Hello Pirmin,
I think the crux lies in the combination of init's dynamic reconfiguration with resource saturation. There are multiple culprits.
First, you need to consider that once assigned resources cannot be withdrawn without the consent of the subsystem. During the configuration, components can temporarily disappear, which temporary frees their resources. Now, when using the resource saturation mechanism, those temporarily freed slack resources would end up in this single subsystem. Whether or not you can eventually regain those resources (without killing/restarting the subsystem) depends on the behavior of the subsystem, which is presumably not what you want.

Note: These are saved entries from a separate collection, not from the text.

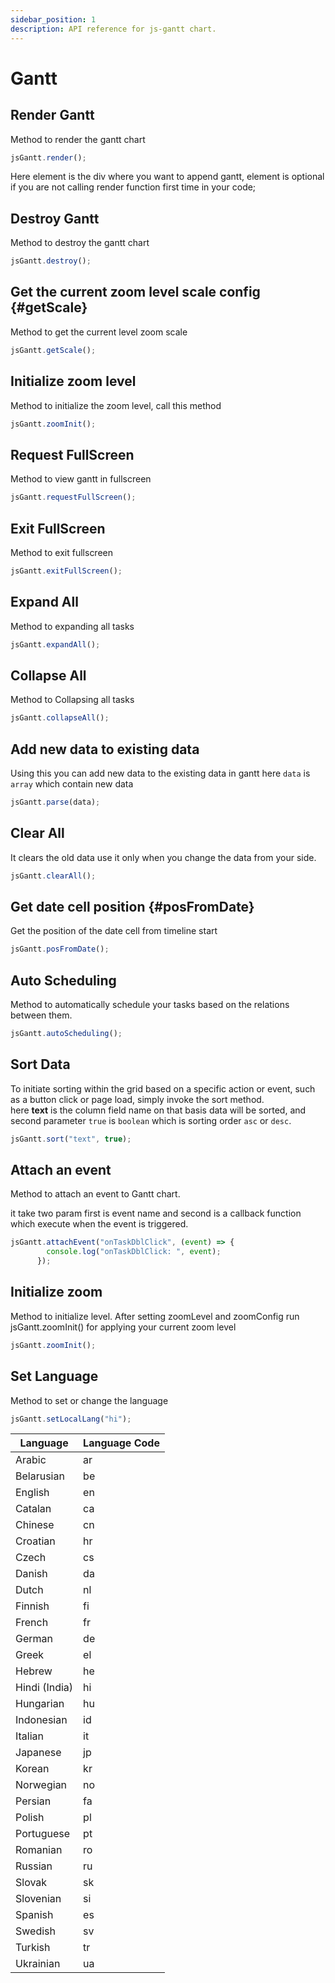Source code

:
 ```yaml
---
sidebar_position: 1
description: API reference for js-gantt chart.
---
```


# Gantt

## Render Gantt

Method to render the gantt chart

```js title="render"
jsGantt.render();
```

Here element is the div where you want to append gantt,
element is optional if you are not calling render function first time in your code;

## Destroy Gantt

Method to destroy the gantt chart

```js title="destroy"
jsGantt.destroy();
```

## Get the current zoom level scale config {#getScale}

Method to get the current level zoom scale

```js title="getScale"
jsGantt.getScale();
```

## Initialize zoom level

Method to initialize the zoom level, call this method

```js title="zoomInit"
jsGantt.zoomInit();
```

## Request FullScreen

Method to view gantt in fullscreen

```js title="requestFullScreen"
jsGantt.requestFullScreen();
```

## Exit FullScreen

Method to exit fullscreen

```js title="exitFullScreen"
jsGantt.exitFullScreen();
```

## Expand All

Method to expanding all tasks

```js title="expandAll"
jsGantt.expandAll();
```

## Collapse All

Method to Collapsing all tasks

```js title="collapseAll"
jsGantt.collapseAll();
```

## Add new data to existing data

Using this you can add new data to the existing data in gantt
here `data` is `array` which contain new data

```js title="parse"
jsGantt.parse(data);
```

## Clear All

It clears the old data
use it only when you change the data from your side.

```js title="clearAll"
jsGantt.clearAll();
```

## Get date cell position {#posFromDate}

Get the position of the date cell from timeline start

```js title="posFromDate"
jsGantt.posFromDate();
```

## Auto Scheduling

Method to automatically schedule your tasks based on the relations between them.

```js title="autoScheduling"
jsGantt.autoScheduling();
```

## Sort Data

To initiate sorting within the grid based on a specific action or event, such as a button click or page load, simply invoke the sort method.  
here **text** is the column field name on that basis data will be sorted, and second parameter `true` is `boolean` which is sorting order `asc` or `desc`.

```js title="sort"
jsGantt.sort("text", true);
```

## Attach an event

Method to attach an event to Gantt chart.

it take two param first is event name and second is a callback function which execute when the event is triggered.

```js title="attachEvent"
jsGantt.attachEvent("onTaskDblClick", (event) => {
        console.log("onTaskDblClick: ", event);
      });
```

## Initialize zoom

Method to initialize level.
After setting zoomLevel and zoomConfig run jsGantt.zoomInit() for applying your current zoom level

```js title="zoomInit"
jsGantt.zoomInit();
```

## Set Language

Method to set or change the language

```js title="setLocalLang"
jsGantt.setLocalLang("hi");
```

| Language      | Language Code |
| ------------- | ------------- |
| Arabic        | ar            |
| Belarusian    | be            |
| English       | en            |
| Catalan       | ca            |
| Chinese       | cn            |
| Croatian      | hr            |
| Czech         | cs            |
| Danish        | da            |
| Dutch         | nl            |
| Finnish       | fi            |
| French        | fr            |
| German        | de            |
| Greek         | el            |
| Hebrew        | he            |
| Hindi (India) | hi            |
| Hungarian     | hu            |
| Indonesian    | id            |
| Italian       | it            |
| Japanese      | jp            |
| Korean        | kr            |
| Norwegian     | no            |
| Persian       | fa            |
| Polish        | pl            |
| Portuguese    | pt            |
| Romanian      | ro            |
| Russian       | ru            |
| Slovak        | sk            |
| Slovenian     | si            |
| Spanish       | es            |
| Swedish       | sv            |
| Turkish       | tr            |
| Ukrainian     | ua            |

Second, resource peaks can occur during the dynamic reconfiguration in the presence of chain reactions like in your case (the restart of the vfs implies the restart of its clients, transitively...). During the orderly destruction of inter-dependent components, init is required to keep parts of disappeared components around to maintain their resource accounting information until the chain reaction has settled. So it can happen that two instances of the same component exist as an intermediate state - the old one that just turned into some kind invisible zombi, and the freshly started one. If the resources are fully saturated, this usage peak cannot be accommodated.
As the bottom line, resource saturation should only be used for static init configurations.
Regarding your specific problem: Since you are consuming init's state reports already, couldn't you avoid the use of resource saturation by using the reported 'avail_ram' and 'avail_caps' to dynamically assign a sensible amount of resources to the runtime subsystem?